Vennero anche dei pubblicani a farsi battezzare e gli chiesero: «Maestro, che cosa dobbiamo fare?». Ed egli disse loro: «Non esigete nulla di più di quanto vi è stato fissato». Lo interrogavano anche alcuni soldati: «E noi, che cosa dobbiamo fare?». Rispose loro: «Non maltrattate e non estorcete niente a nessuno; accontentatevi delle vostre paghe». Poiché il popolo era in attesa e tutti, riguardo a Giovanni, si domandavano in cuor loro se non fosse lui il Cristo, Giovanni rispose a tutti dicendo: «Io vi battezzo con acqua; ma viene colui che è più forte di me, a cui non sono degno di slegare i lacci dei sandali. Egli vi battezzerà in Spirito Santo e fuoco. Tiene in mano la pala per pulire la sua aia e per raccogliere il frumento nel suo granaio; ma brucerà la paglia con un fuoco inestinguibile». Con molte altre esortazioni Giovanni evangelizzava il popolo.

E’ soltanto apparente, nei testi biblici di questa III Domenica di Avvento, il contrasto che scaturisce tra l’invito alla gioia delle prime due letture e la richiesta, da parte del Battista, di riempire di scelte concrete e di contenuti alti l’attesa del Signore che viene e dunque il nostro corrergli incontro.

Noi pellegrini verso Betlemme, verso la luce, andiamo a sperimentare la vicinanza di colui che può dare un senso nuovo e pieno alla nostra esistenza spesso segnata dalla noia, dall’appiattimento, dall’apatia.

Chi avverte il bisogno di ricuperare il significato profondo della vita non può non accogliere l’invito di Sofonia e quello di  Paolo: «Rallegrati… gioisci … esulta ed acclama con tutto il cuore» (Sof 3,14) e « Siate sempre lieti…non angustiatevi per nulla» (Fil 4,4).

La gioia presentataci in  queste pagine che la Chiesa pone alla nostra meditazione è una gioia non solo da vivere ma anche e soprattutto da conquistare: ecco la differenza con quanto, invece, il mondo ci impone in questo nostro tempo.

La gioia conquistata ha un prezzo che il cristiano paga attraverso scelte quotidiane e che lo fanno gradualmente partecipare ad una festa che dura e che si radica nel profondo di ognuno di noi: una festa sulla quale non è posta la parola fine e una festa che non può esser rovinata dai tentativi maldestri di chi desidera oscurare la gioia vera.

L’invito all’entusiasmo rivolto dal profeta e dall’apostolo può esser accolto soltanto da gente disposta a interrogare e a interrogarsi, proprio come coloro che dopo aver ascoltato il Precursore del Signore si chiedono: «che dobbiamo fare?» (Lc 3,10).

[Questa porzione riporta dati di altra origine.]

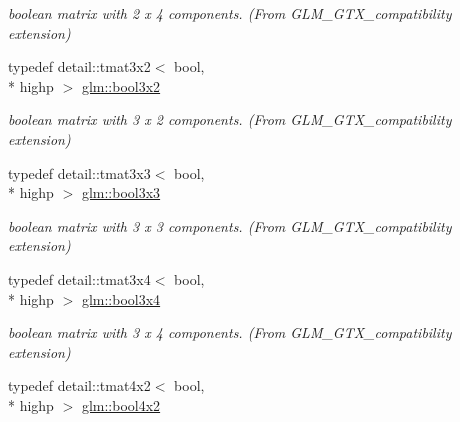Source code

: \begin{DoxyCompactItemize}
\begin{DoxyCompactList}\small\item\em boolean matrix with 2 x 4 components. (From G\-L\-M\-\_\-\-G\-T\-X\-\_\-compatibility extension) \end{DoxyCompactList}\item 
\hypertarget{group__gtx__compatibility_gacf961fda4c64459911f552cbffdbffa8}{typedef detail\-::tmat3x2$<$ bool, \\*
highp $>$ \hyperlink{group__gtx__compatibility_gacf961fda4c64459911f552cbffdbffa8}{glm\-::bool3x2}}\label{group__gtx__compatibility_gacf961fda4c64459911f552cbffdbffa8}

\begin{DoxyCompactList}\small\item\em boolean matrix with 3 x 2 components. (From G\-L\-M\-\_\-\-G\-T\-X\-\_\-compatibility extension) \end{DoxyCompactList}\item 
\hypertarget{group__gtx__compatibility_gae9cc5d3d9c72543e303af4d702bf7b40}{typedef detail\-::tmat3x3$<$ bool, \\*
highp $>$ \hyperlink{group__gtx__compatibility_gae9cc5d3d9c72543e303af4d702bf7b40}{glm\-::bool3x3}}\label{group__gtx__compatibility_gae9cc5d3d9c72543e303af4d702bf7b40}

\begin{DoxyCompactList}\small\item\em boolean matrix with 3 x 3 components. (From G\-L\-M\-\_\-\-G\-T\-X\-\_\-compatibility extension) \end{DoxyCompactList}\item 
\hypertarget{group__gtx__compatibility_gaf68d62e1c790fa3f09ef5e866af690f1}{typedef detail\-::tmat3x4$<$ bool, \\*
highp $>$ \hyperlink{group__gtx__compatibility_gaf68d62e1c790fa3f09ef5e866af690f1}{glm\-::bool3x4}}\label{group__gtx__compatibility_gaf68d62e1c790fa3f09ef5e866af690f1}

\begin{DoxyCompactList}\small\item\em boolean matrix with 3 x 4 components. (From G\-L\-M\-\_\-\-G\-T\-X\-\_\-compatibility extension) \end{DoxyCompactList}\item 
\hypertarget{group__gtx__compatibility_gaa431c2e87e8d78c4780c938a9483d6ff}{typedef detail\-::tmat4x2$<$ bool, \\*
highp $>$ \hyperlink{group__gtx__compatibility_gaa431c2e87e8d78c4780c938a9483d6ff}{glm\-::bool4x2}}\label{group__gtx__compatibility_gaa431c2e87e8d78c4780c938a9483d6ff}


\end{DoxyCompactItemize}
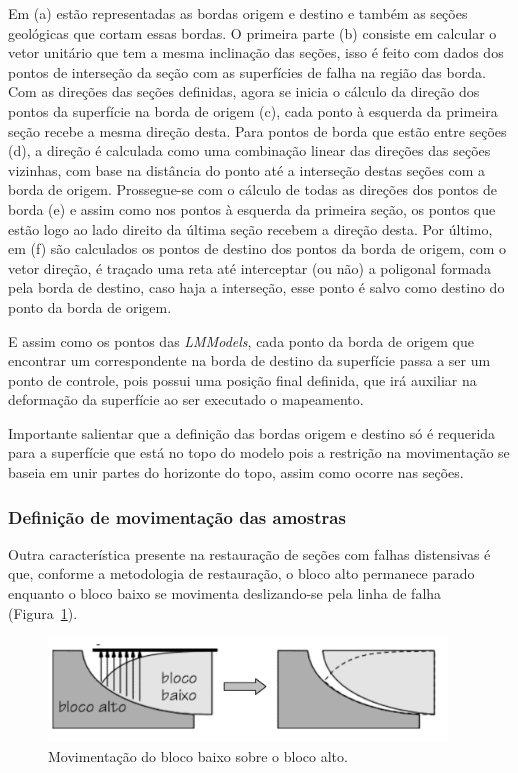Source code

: Em (a) estão representadas as bordas origem e destino e também as seções geológicas que cortam essas bordas. O primeira parte (b) consiste em calcular o vetor unitário que tem a mesma inclinação das seções, isso é feito com dados dos pontos de interseção da seção com as superfícies de falha na região das borda. Com as direções das seções definidas, agora se inicia o cálculo da direção dos pontos da superfície na borda de origem (c), cada ponto à esquerda da primeira seção recebe a mesma direção desta. Para pontos de borda que estão entre seções (d), a direção é calculada como uma combinação linear das direções das seções vizinhas, com base na distância do ponto até a interseção destas seções com a borda de origem. Prossegue-se com o cálculo de todas as direções dos pontos de borda (e) e assim como nos pontos à esquerda da primeira seção, os pontos que estão logo ao lado direito da última seção recebem a direção desta. Por último, em (f) são calculados os pontos de destino dos pontos da borda de origem, com o vetor direção, é traçado uma reta até interceptar (ou não) a poligonal formada pela borda de destino, caso haja a interseção, esse ponto é salvo como destino do ponto da borda de origem.

E assim como os pontos das \textit{LMModels}, cada ponto da borda de origem que encontrar um correspondente na borda de destino da superfície passa a ser um ponto de controle, pois possui uma posição final definida, que irá auxiliar na deformação da superfície ao ser executado o mapeamento.

Importante salientar que a definição das bordas origem e destino só é requerida para a superfície que está no topo do modelo pois a restrição na movimentação se baseia em unir partes do horizonte do topo, assim como ocorre nas seções.

\subsubsection{Definição de movimentação das amostras}

Outra característica presente na restauração de seções com falhas distensivas é que, conforme a metodologia de restauração, o bloco alto permanece parado enquanto o bloco baixo se movimenta deslizando-se pela linha de falha (Figura~\ref{fig-hang-foot-wall}).

\begin{figure} [H]
  \begin{center}
    \includegraphics[width=300pt]{images/fig-hang-foot-wall}
    \caption{Movimentação do bloco baixo sobre o bloco alto.\cite{Santi}}\label{fig-hang-foot-wall}
  \end{center}
\end{figure}

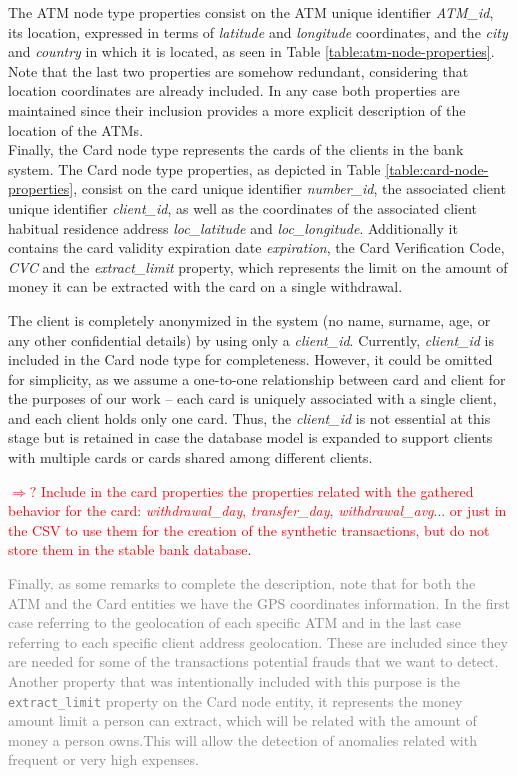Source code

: \documentclass{article}
\begin{document}


The ATM node type properties consist on the ATM unique identifier \emph{ATM\_id}, its location, expressed in terms of \emph{latitude} and \emph{longitude} coordinates, and the \emph{city} and 
\emph{country} in which it is located, as seen in Table \ref{table:atm-node-properties}.
Note that the last two properties are somehow redundant, considering that location coordinates
are already included. In any case both properties are maintained since their inclusion provides a more explicit description of the location of the ATMs.\\

Finally, the Card node type represents the cards of the clients in the bank system. The Card node type properties, as depicted in Table
\ref{table:card-node-properties}, consist on the card unique 
identifier \emph{number\_id}, the associated client unique identifier \emph{client\_id}, as well
as the coordinates of the associated client habitual residence address \emph{loc\_latitude} and 
\emph{loc\_longitude}. Additionally it contains the card validity expiration date \emph{expiration}, the Card Verification Code, \emph{CVC} and the \emph{extract\_limit} property, which represents the limit on the amount of money it can be extracted with the card on a single withdrawal.



The client is completely anonymized in the system (no name, surname, age, or any other confidential details) by using only a \emph{client\_id}. Currently, \emph{client\_id} is included in the Card node type for completeness. However, it could be omitted for simplicity, as we assume a one-to-one relationship between card and client for the purposes of our work -- each card is uniquely associated with a single client, and each client holds only one card. Thus, the \emph{client\_id} is not essential at this stage but is retained in case the database model is expanded to support clients with multiple cards or cards shared among different clients.

\textcolor{red}{$\Rightarrow ?$ Include in the card properties the properties related with the
gathered behavior for the card: \emph{withdrawal\_day}, \emph{transfer\_day}, 
\emph{withdrawal\_avg}... or just in the CSV to use them for the creation of the synthetic
transactions, but do not store them in the stable bank database}.


\textcolor{gray}{
Finally, as some remarks to complete the description, note that for both the ATM and the Card entities we have the GPS coordinates information. In the first case referring to the geolocation of each specific ATM and in the last case referring to each specific client address geolocation. These are included since they are needed for some of the transactions potential frauds that we want to detect.
Another property that was intentionally included with this purpose is the \texttt{extract\_limit} property on the Card node entity, it represents the money amount limit a person can extract, which will be related with the amount of money a person owns.This will allow the detection of anomalies related with frequent or very high expenses. 
}
\end{document}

La prima parte del Vangelo odierno, ponendoci questo quesito, spinge il credente a fare delle osservazioni concrete e ad assumere degli impegni:

chi ascolta la Parola con disponibilità alla conversione non può non riflettere su quali orientamenti dare alla sua vita di fede giacché è sempre in agguato la tentazione di dire agli altri ciò che devono fare, prescindendo dal sé;

le provocazioni scaturite dal Vangelo ci ricordano che l’Avvento è tempo da rivestire di concretezza, una concretezza che deve toccare la nostra storia personale e comunitaria;

dinanzi alla richiesta di conversione occorre vigilare per non cadere nell’attivismo fine a se stesso o nella rinuncia ad agire per la grandezza dei problemi.

Il cristiano conosce che la risposta al Signore che chiama richiede impegno, ma è conscio di avere la grazia per far fronte a questa bella sfida.

La seconda parte del Vangelo, invece, contiene indicazioni pratiche su come dire al mondo la propria appartenenza a Cristo.

Molte volte la nostra testimonianza non incide perché siamo presi da manie di grandezza, di insostituibilità:  Giovanni ci da lezione di realismo, di proporzione, dicendo di non esser degno di slegare i sandali del Messia.

Cosa possiamo fare per prepararci ad incontrare il Dio fatto uomo?

Coloriamo di gioia la nostra vita, quella gioia che può vivere e sperimentare solo chi ha qualcuno da amare.